Device initialization takes 60 Seconds

Hi,

I don’t really know what additional info I can give, but please let me know what else you would need to know to resolve this.

I have a system with 4x RTX 3090 inside a GIGABYTE MZ52-G41-00. The first time I call any cuda function, it is very slow. Calling cudaSetDevice(0) the first time always takes 60 seconds (no variance), everything from then on seems to have runtimes that are expected.

Any suggestions what could be wrong, or is this to be expected (but 60s seems excessive) ?

Thanks!

Best,
Matthias

Are you running the persistence daemon?

https://docs.nvidia.com/deploy/driver-persistence/index.html

How much system memory is there? What is the CPU? Does this system have dual CPU sockets?

1 Like

Persistence mode seems to be enabled (but I don’t have permission to disable them, as I do not have sudo rights).
Would disabling this feature make things faster, I could ask my system admin to do this?

The system has 252G RAM and uses dual CPU sockets with 2 AMD EPYC 7313 16-Core Processors.

You want persistence turned on to prevent the driver from unloading when not in use. It seems that is already in place.
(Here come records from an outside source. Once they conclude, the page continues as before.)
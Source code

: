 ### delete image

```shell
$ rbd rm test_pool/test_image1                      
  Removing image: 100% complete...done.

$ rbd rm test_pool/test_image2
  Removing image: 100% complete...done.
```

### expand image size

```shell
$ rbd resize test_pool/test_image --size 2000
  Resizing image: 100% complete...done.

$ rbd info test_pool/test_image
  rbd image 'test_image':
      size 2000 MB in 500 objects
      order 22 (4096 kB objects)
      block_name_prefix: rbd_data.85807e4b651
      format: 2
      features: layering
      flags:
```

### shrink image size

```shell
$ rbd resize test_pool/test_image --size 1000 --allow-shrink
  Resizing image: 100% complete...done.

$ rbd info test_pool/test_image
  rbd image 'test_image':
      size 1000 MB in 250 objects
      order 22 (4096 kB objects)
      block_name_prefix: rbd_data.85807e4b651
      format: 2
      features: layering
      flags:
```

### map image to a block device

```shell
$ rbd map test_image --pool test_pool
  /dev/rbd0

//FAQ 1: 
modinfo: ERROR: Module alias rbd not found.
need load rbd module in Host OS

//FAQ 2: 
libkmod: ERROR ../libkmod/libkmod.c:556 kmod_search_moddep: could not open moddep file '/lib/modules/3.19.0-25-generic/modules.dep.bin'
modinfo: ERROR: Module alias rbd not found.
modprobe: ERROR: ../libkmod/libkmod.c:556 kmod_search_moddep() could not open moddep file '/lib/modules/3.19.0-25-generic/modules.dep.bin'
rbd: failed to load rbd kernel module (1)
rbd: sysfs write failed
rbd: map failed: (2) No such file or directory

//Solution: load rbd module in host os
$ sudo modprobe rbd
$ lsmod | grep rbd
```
CUDA initializes lazily, triggered by the first API call. A long-standing “trick” is to call cudaFree(0) at a point in the program that is convenient to trigger CUA initilization.

Part of CUDA context creation and initialization involves mapping all system memory and all GPU memory into one unified virtual address space. In terms of duration, this is often by far the longest portion of the initialization process. The more total memory, the longer the mapping takes. Given the amount of memory in this system, 60 seconds for CUDA initialization does not strike me as extraordinary.

The mapping process consists mostly of operating system calls, and most of this work is single-threaded. Therefore single-threaded CPU performance will have the most impact on the speed of the mapping process, with some minor impact from system memory performance. I see that EPYC 7313 has a base frequency of 3.0 GHz, which is not too bad; for GPU-accelerated systems I usually recommend CPUs with a base frequency >= 3.5 GHz. With the GPU taking care of the part of the app that is parallelizable, CPU performance is crucial for the serial portion.

2 Likes

Thanks for your help.

We actually have a server with exactly the same specs and there device init takes < 100ms., which argues it’s not a CPU being too slow problem. Any suggestion where this massive slowdown could come from?

Computers are quite deterministic systems. If there is a significance difference in initialization time, there has to be a difference in hardware or software configuration somewhere. In other words, here has to be a logical explanation, and the two machines are not exactly the same in all aspects.

You will need to become a detective to find the salient difference. I realize that this can be a significant challenge, and you will have to make a judgement call as to how many resources to commit. Cross check hardware, make sure all software components have identical versions, pore over system logs to see whether any differences occur. One thing that is important in such investigations is that no assumptions should be made: the most harmlessly looking difference could turn out to be the culprit. This is the idea behind the “copy exactly” philosophy in manufacturing.

Thanks, I actually just fond the difference, which was persistence mode being enabled/ disabled.

Good that this fixed it, but I thought we had discussed persistence mode at the very start of this thread?